Lawmakers in the House voted late Thursday to prevent the scheduled expiration of a company managing funds to assist property owners whose foundations are deteriorating as a result of corrupted concrete.
The change was included in a bill, which passed 144 to 2, and removes language from state law that would sunset the Connecticut Foundation Solutions Indemnity Company next summer. Reps. Jack Hennessy, D-Bridgeport, and Cara Pavalock-D’Amato, R-Bristol, voted against the legislation.
“It is critically important to our community that we are able to improve these homes that are damaged by crumbling concrete,” Rep. Jaime Foster, D-Ellington, said.
As of last week, the captive insurance company had assisted in the replacement of 309 foundations afflicted by pyrrhotite, a mineral found to be ruining concrete in building foundations throughout eastern Connecticut.
Although they prevented the program from expiring, lawmakers removed a passage from the bill that would have continued its funding beyond 2029.
The program is financed through the combination of a $12 surcharge on homeowner insurance policies and $100 million in bonding by the state. Lawmakers removed the provision of the bill which would have continued the surcharge.
Without the funding provision, there was broad support for the bill which makes a handful of other changes to state law around crumbling foundations including limiting when towns can reassess affected homes and requiring the captive insurance company to study the presence of pyrrhotite in non-residential buildings.
Rep. Tammy Nuccio, a Tolland Republican who said her district included 22% of current deteriorating foundation claimants, said the problem extended well beyond residential homes. Nuccio said it also impacted schools and businesses in her district.
“This is something that has rocked my community,” she said. “We have a dance studio that has a crumbling foundation and their floors are heaving all over the place.
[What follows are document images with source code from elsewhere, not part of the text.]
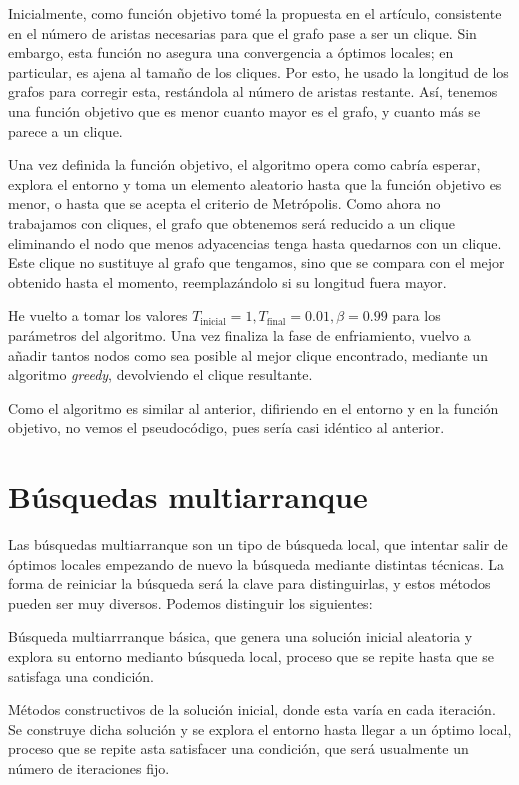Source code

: Inicialmente, como función objetivo tomé la propuesta en el artículo, consistente en el número de aristas necesarias
para que el grafo pase a ser un clique. Sin embargo, esta función no asegura una convergencia a óptimos locales;
en particular, es ajena al tamaño de los cliques. Por esto, he usado la longitud de los grafos para corregir esta,
restándola al número de aristas restante. Así, tenemos una función objetivo que es menor cuanto mayor es el grafo,
y cuanto más se parece a un clique.

Una vez definida la función objetivo, el algoritmo opera como cabría esperar, explora el entorno y toma un elemento
aleatorio hasta que la función objetivo es menor, o hasta que se acepta el criterio de Metrópolis. Como ahora no
trabajamos con cliques, el grafo que obtenemos será reducido a un clique eliminando el nodo que menos adyacencias
tenga hasta quedarnos con un clique. Este clique no sustituye al grafo que tengamos, sino que se compara con el
mejor obtenido hasta el momento, reemplazándolo si su longitud fuera mayor.

He vuelto a tomar los valores $T_{\text{inicial}} = 1, T_{\text{final}} = 0.01, \beta = 0.99$ para los parámetros
del algoritmo. Una vez finaliza la fase de enfriamiento, vuelvo a añadir tantos nodos como sea posible al mejor
clique encontrado, mediante un algoritmo \textit{greedy}, devolviendo el clique resultante.

Como el algoritmo es similar al anterior, difiriendo en el entorno y en la función objetivo,
no vemos el pseudocódigo, pues sería casi idéntico al anterior.

\section{Búsquedas multiarranque}

Las búsquedas multiarranque son un tipo de búsqueda local, que intentar salir de óptimos locales
empezando de nuevo la búsqueda mediante distintas técnicas. La forma de reiniciar la búsqueda será
la clave para distinguirlas, y estos métodos pueden ser muy diversos. Podemos distinguir los siguientes:

Búsqueda multiarrranque básica, que genera una solución inicial aleatoria y explora su entorno
medianto búsqueda local, proceso que se repite hasta que se satisfaga una condición.

Métodos constructivos de la solución inicial, donde esta varía en cada iteración. Se construye dicha
solución y se explora el entorno hasta llegar a un óptimo local, proceso que se repite asta
satisfacer una condición, que será usualmente un número de iteraciones fijo.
It’s just not a safe environment.”
The bill will now go to the state Senate for consideration.
CFSIC Superintendent Michael Maglaras said the company would continue its work, assuming the state removed its sunset provision. On Friday, he called the House action a victory.
“If that passes the Senate and the governor signs it, it means our life has been extended. It means we can do more work, seek more funding,” he said. “If it does not get moved, I actually have to start shutting the company down right around October 1.”
Despite the likely extension, Maglaras worried about future funding. The company expects to receive $10.6 million from the surcharge for the fiscal year beginning next July.
“$10.6M means 61 homes. We currently have close to 550 Pending claimants. We can’t make it any clearer than that,” Maglaras said in a post on the captive insurance company’s website this week.
The company has so far received $80 million of the $100 million in promised bonded funds. The State Bond Commission is expected to approve the remaining funds this summer.